Montanelli looked up from his papers.

"You can wait in the hall," he said to the guards.

"May it please Your Eminence," began the sergeant, in a lowered voice and with evident nervousness, "the colonel thinks that this prisoner is dangerous and that it would be better------"

A sudden flash came into Montanelli's eyes.

"You can wait in the hall," he repeated quietly; and the sergeant, saluting and stammering excuses with a frightened face, left the room with his men.

"Sit down, please," said the Cardinal, when the door was shut. The Gadfly obeyed in silence.

"Signor Rivarez," Montanelli began after a pause, "I wish to ask you a few questions, and shall be very much obliged to you if you will answer them."

The Gadfly smiled. "My ch-ch-chief occupation at p-p-present is to be asked questions."

"And--not to answer them? So I have heard; but these questions are put by officials who are investigating your case and whose duty is to use your answers as evidence."

"And th-those of Your Eminence?" There was a covert insult in the tone more than in the words, and the Cardinal understood it at once; but his face did not lose its grave sweetness of expression.

"Mine," he said, "whether you answer them or not, will remain between you and me.
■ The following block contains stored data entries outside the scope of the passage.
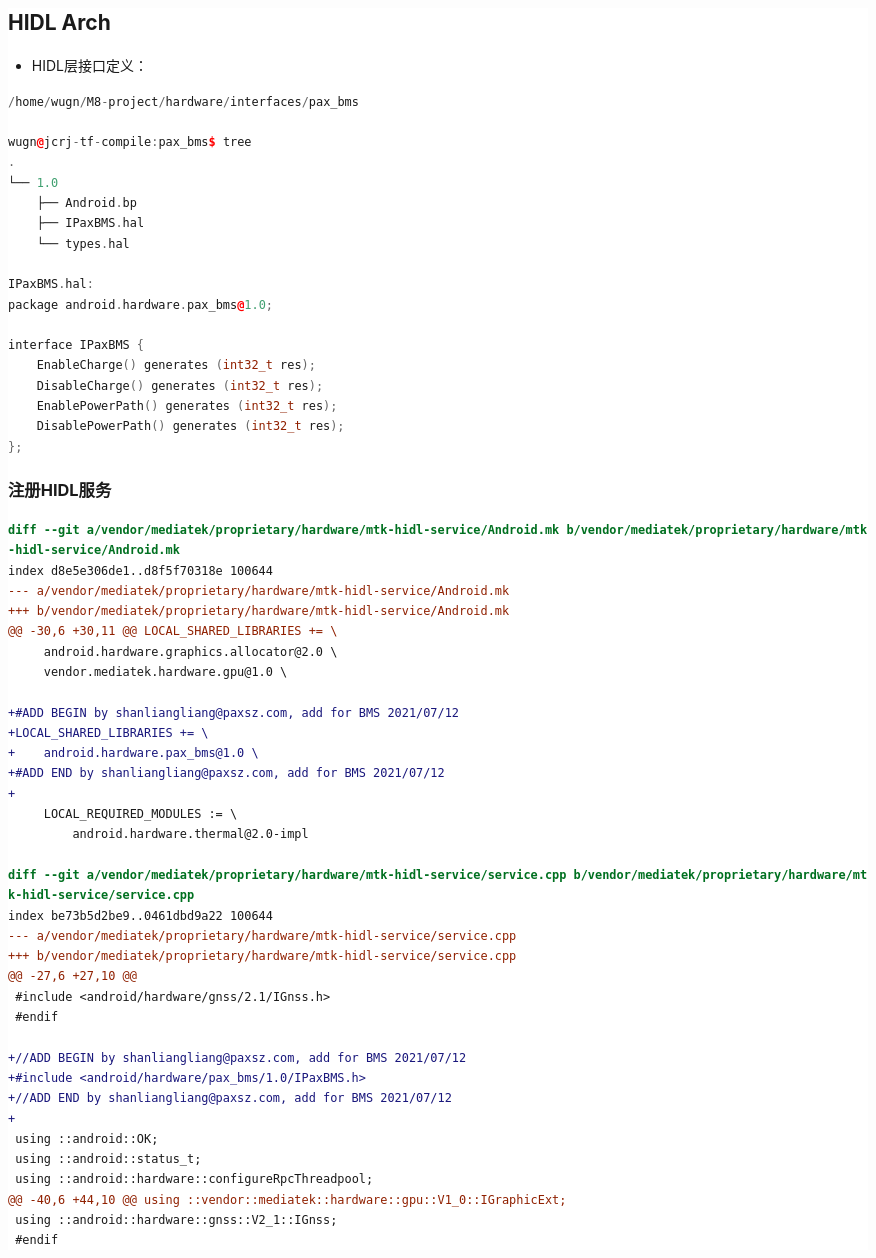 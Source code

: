 ## HIDL Arch

* HIDL层接口定义：

```C++
/home/wugn/M8-project/hardware/interfaces/pax_bms

wugn@jcrj-tf-compile:pax_bms$ tree
.
└── 1.0
    ├── Android.bp
    ├── IPaxBMS.hal
    └── types.hal

IPaxBMS.hal:
package android.hardware.pax_bms@1.0;

interface IPaxBMS {
    EnableCharge() generates (int32_t res);
    DisableCharge() generates (int32_t res);
    EnablePowerPath() generates (int32_t res);
    DisablePowerPath() generates (int32_t res);
};
```

### 注册HIDL服务

```diff
diff --git a/vendor/mediatek/proprietary/hardware/mtk-hidl-service/Android.mk b/vendor/mediatek/proprietary/hardware/mtk-hidl-service/Android.mk
index d8e5e306de1..d8f5f70318e 100644
--- a/vendor/mediatek/proprietary/hardware/mtk-hidl-service/Android.mk
+++ b/vendor/mediatek/proprietary/hardware/mtk-hidl-service/Android.mk
@@ -30,6 +30,11 @@ LOCAL_SHARED_LIBRARIES += \
     android.hardware.graphics.allocator@2.0 \
     vendor.mediatek.hardware.gpu@1.0 \
 
+#ADD BEGIN by shanliangliang@paxsz.com, add for BMS 2021/07/12
+LOCAL_SHARED_LIBRARIES += \
+    android.hardware.pax_bms@1.0 \
+#ADD END by shanliangliang@paxsz.com, add for BMS 2021/07/12
+
     LOCAL_REQUIRED_MODULES := \
         android.hardware.thermal@2.0-impl
 
diff --git a/vendor/mediatek/proprietary/hardware/mtk-hidl-service/service.cpp b/vendor/mediatek/proprietary/hardware/mtk-hidl-service/service.cpp
index be73b5d2be9..0461dbd9a22 100644
--- a/vendor/mediatek/proprietary/hardware/mtk-hidl-service/service.cpp
+++ b/vendor/mediatek/proprietary/hardware/mtk-hidl-service/service.cpp
@@ -27,6 +27,10 @@
 #include <android/hardware/gnss/2.1/IGnss.h>
 #endif
 
+//ADD BEGIN by shanliangliang@paxsz.com, add for BMS 2021/07/12
+#include <android/hardware/pax_bms/1.0/IPaxBMS.h>
+//ADD END by shanliangliang@paxsz.com, add for BMS 2021/07/12
+
 using ::android::OK;
 using ::android::status_t;
 using ::android::hardware::configureRpcThreadpool;
@@ -40,6 +44,10 @@ using ::vendor::mediatek::hardware::gpu::V1_0::IGraphicExt;
 using ::android::hardware::gnss::V2_1::IGnss;
 #endif
```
If they should trench upon your political secrets, of course you will not answer. Otherwise, though we are complete strangers to each other, I hope that you will do so, as a personal favour to me."

"I am ent-t-tirely at the service of Your Eminence." He said it with a little bow, and a face that would have taken the heart to ask favours out of the daughters of the horse-leech.

"First, then, you are said to have been smuggling firearms into this district. What are they wanted for?"

"T-t-to k-k-kill rats with."

"That is a terrible answer. Are all your fellow-men rats in your eyes if they cannot think as you do?"

"S-s-some of them."

Montanelli leaned back in his chair and looked at him in silence for a little while.

"What is that on your hand?" he asked suddenly.

The Gadfly glanced at his left hand. "Old m-m-marks from the teeth of some of the rats."

"Excuse me; I was speaking of the other hand. That is a fresh hurt."

The slender, flexible right hand was badly cut and grazed. The Gadfly held it up. The wrist was swollen, and across it ran a deep and long black bruise.

"It is a m-m-mere trifle, as you see," he said. "When I was arrested the other day,--thanks to Your Eminence,"--he made another little bow,--"one of the soldiers stamped on it."

Montanelli took the wrist and examined it closely. "How does it come to be in such a state now, after three weeks?" he asked. "It is all inflamed."

"Possibly the p-p-pressure of the iron has not done it much good."

The Cardinal looked up with a frown.

"Have they been putting irons on a fresh wound?"

"N-n-naturally, Your Eminence; that is what fresh wounds are for. Old wounds are not much use. They will only ache; you c-c-can't make them burn properly."

Montanelli looked at him again in the same close, scrutinizing way; then rose and opened a drawer full of surgical appliances.

"Give me the hand," he said.

The Gadfly, with a face as hard as beaten iron, held out the hand, and Montanelli, after bathing the injured place, gently bandaged it.

Evidently he was accustomed to such work.

"I will speak about the irons," he said. "And now I want to ask you another question: What do you propose to do?"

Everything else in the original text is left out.